Henry/Bragg are artists Julie Henry (born Cambridge 1959) and Debbie Bragg (born Kent 1974).They highlight subject matters that mean a great deal to them, such as the erosion of working class culture and the human longing for escapism. They shine a light on overlooked members of society and capture parts of culture before they completely pass, using a mix of documentary photography, film and social engagement. They take the familiar and displace it in order to present it back to the viewer as a mirror to themselves.

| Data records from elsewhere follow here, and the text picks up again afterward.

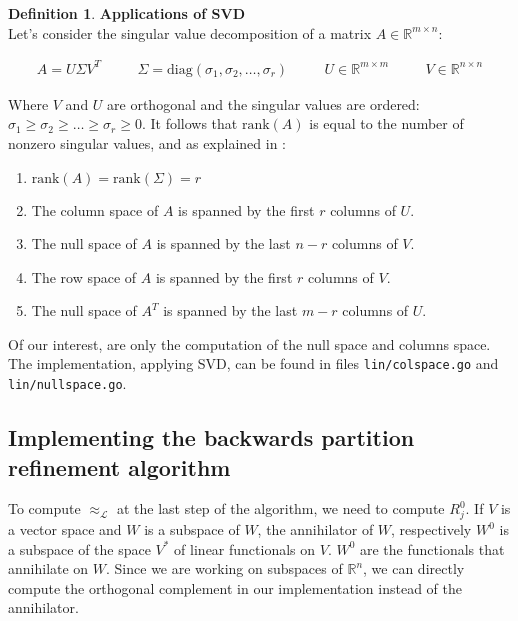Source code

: \documentclass{article}
\theoremstyle{plain}%
\theoremstyle{definition}
\newtheorem{defn}{Definition}[section]
\theoremstyle{remark}
\def\R{\mathbb{R}}
\newcommand{\diag}[1]{\text{diag}\left(#1\right)}
\newcommand{\mrank}[1]{\text{rank}\left(#1\right)}
\newcommand{\llwb}{\approx_{\mathcal{L}}}
\begin{document}
\begin{defn}
  \textbf{Applications of SVD} \\

  Let's consider the singular value decomposition of a matrix $A \in \R^{m \times n}$:

  \begin{equation*}
    \begin{aligned}
      A = U \Sigma V^T & \quad & \Sigma = \diag{\sigma_1, \sigma_2, \hdots, \sigma_r  } 
       & \quad &  U \in \R^{m \times m} & \quad & V \in \R^{n \times n}
    \end{aligned}
  \end{equation*}

  Where $V$ and $U$ are orthogonal and the singular values are ordered: $\sigma_1 \geq \sigma_2 \geq \hdots \geq \sigma_r \geq 0$.
  It follows that $\mrank{A}$ is equal to the number of nonzero singular values, and
  as explained in \cite{svd}:
  
  \begin{enumerate}
    \item  $\mrank{A} = \mrank{\Sigma} = r$
    \item The column space of $A$ is spanned by the first $r$ columns of $U$.
    \item The null space of $A$ is spanned by the last $n − r$ columns of $V$.
    \item The row space of $A$ is spanned by the first $r$ columns of $V$.
    \item The null space of $A^T$ is spanned by the last $m − r$ columns of $U$.
  \end{enumerate}
  
  Of our interest, are only the computation of the null space and columns space.
  The implementation, applying SVD, 
  can be found in files \texttt{lin/colspace.go} and \texttt{lin/nullspace.go}.
\end{defn}






\subsection{Implementing the backwards partition refinement algorithm}

To compute $\llwb$ at the last step of the algorithm,
we need to compute $R_j^0$.
If $V$ is a vector space and $W$ is a
subspace of $W$, the annihilator of $W$, respectively $W^0$ is 
a subspace of the space $V^*$ of linear functionals on $V$.
$W^0$ are the functionals that annihilate on $W$. Since 
we are working on subspaces of $\R^n$, we can directly compute 
the orthogonal complement in our implementation instead of the
annihilator.
\end{document}
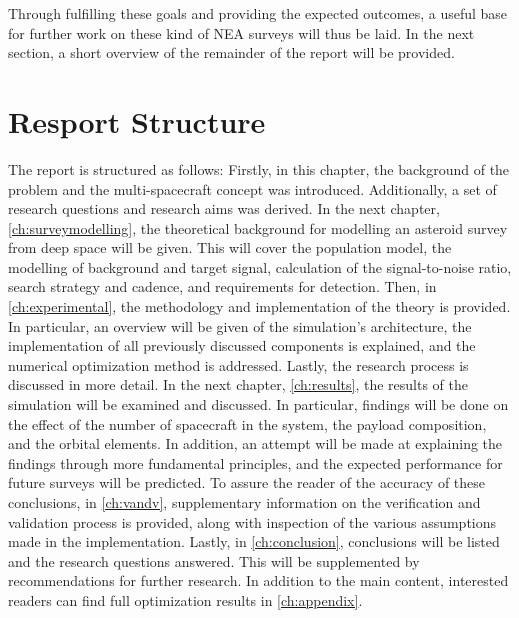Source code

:Through fulfilling these goals and providing the expected outcomes, a useful base for further work on these kind of NEA surveys will thus be laid. In the next section, a short overview of the remainder of the report will be provided.

\section{Resport Structure}
The report is structured as follows: Firstly, in this chapter, the background of the problem and the multi-spacecraft concept was introduced. Additionally, a set of research questions and research aims was derived. In the next chapter, \autoref{ch:surveymodelling}, the theoretical background for modelling an asteroid survey from deep space will be given. This will cover the population model, the modelling of background and target signal, calculation of the signal-to-noise ratio, search strategy and cadence, and requirements for detection. Then, in \autoref{ch:experimental}, the methodology and implementation of the theory is provided. In particular, an overview will be given of the simulation's architecture, the implementation of all previously discussed components is explained, and the numerical optimization method is addressed. Lastly, the research process is discussed in more detail. In the next chapter, \autoref{ch:results}, the results of the simulation will be examined and discussed. In particular, findings will be done on the effect of the number of spacecraft in the system, the payload composition, and the orbital elements. In addition, an attempt will be made at explaining the findings through more fundamental principles, and the expected performance for future surveys will be predicted. To assure the reader of the accuracy of these conclusions, in \autoref{ch:vandv}, supplementary information on the verification and validation process is provided, along with inspection of the various assumptions made in the implementation. Lastly, in \autoref{ch:conclusion}, conclusions will be listed and the research questions answered. This will be supplemented by recommendations for further research. In addition to the main content, interested readers can find full optimization results in \autoref{ch:appendix}.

“From amateur talent shows at working men’s clubs to mod reunions in provincial dancehalls, sharply focused and unsentimental, the work nonetheless possesses an almost nostalgic bittersweet quality, as if aware of both the transience of these moments, and the increasing fragility of many of the working-class subcultures that sustain them.” Steven Bode, Film and Video Umbrella
‘On side-by-side screens Going Down shows the ‘home’ and ‘away’ spectators at a Premier League football match in London. Possibly the greatest work of art ever made on the subject of sport, Going Down is 90 seconds of contemporary agony and ecstasy in football.’ Bill Jeffries, Presentation House Gallery,Vancouver
“Probably the finest interventionists working in the UK today.” Graham Crowley, Professor of Painting RCA, 1998-2006
Works include: Going Down (1998) a film installation about football fandom; Talent Show (2000) about people who enter talent shows in East London; Dyed in the Wool (2005) about the commidification of football; Blooming Britain (2011) a study of people who enter gardening competitions; The Surrey Hills (2012) an audio-visual piece about a landfill site; B.I.N.G.O (2015) about the changing face of bingo; Ecoute Bien la Campagne (2016) about the contrasts of living in the city and the countryside; One Night in Benidorm (2017) documenting a single night out in the Spanish holiday resort; Columba Livia Domestica (2018) looking at the humble pigeon; Three Minute Heroes (2019) documenting original punk bands still going today and Absence of Evidence (2019) a collaboration with former street sex workers, shown as a street exhibition on billboards and posters in Hull and London Summer 2020.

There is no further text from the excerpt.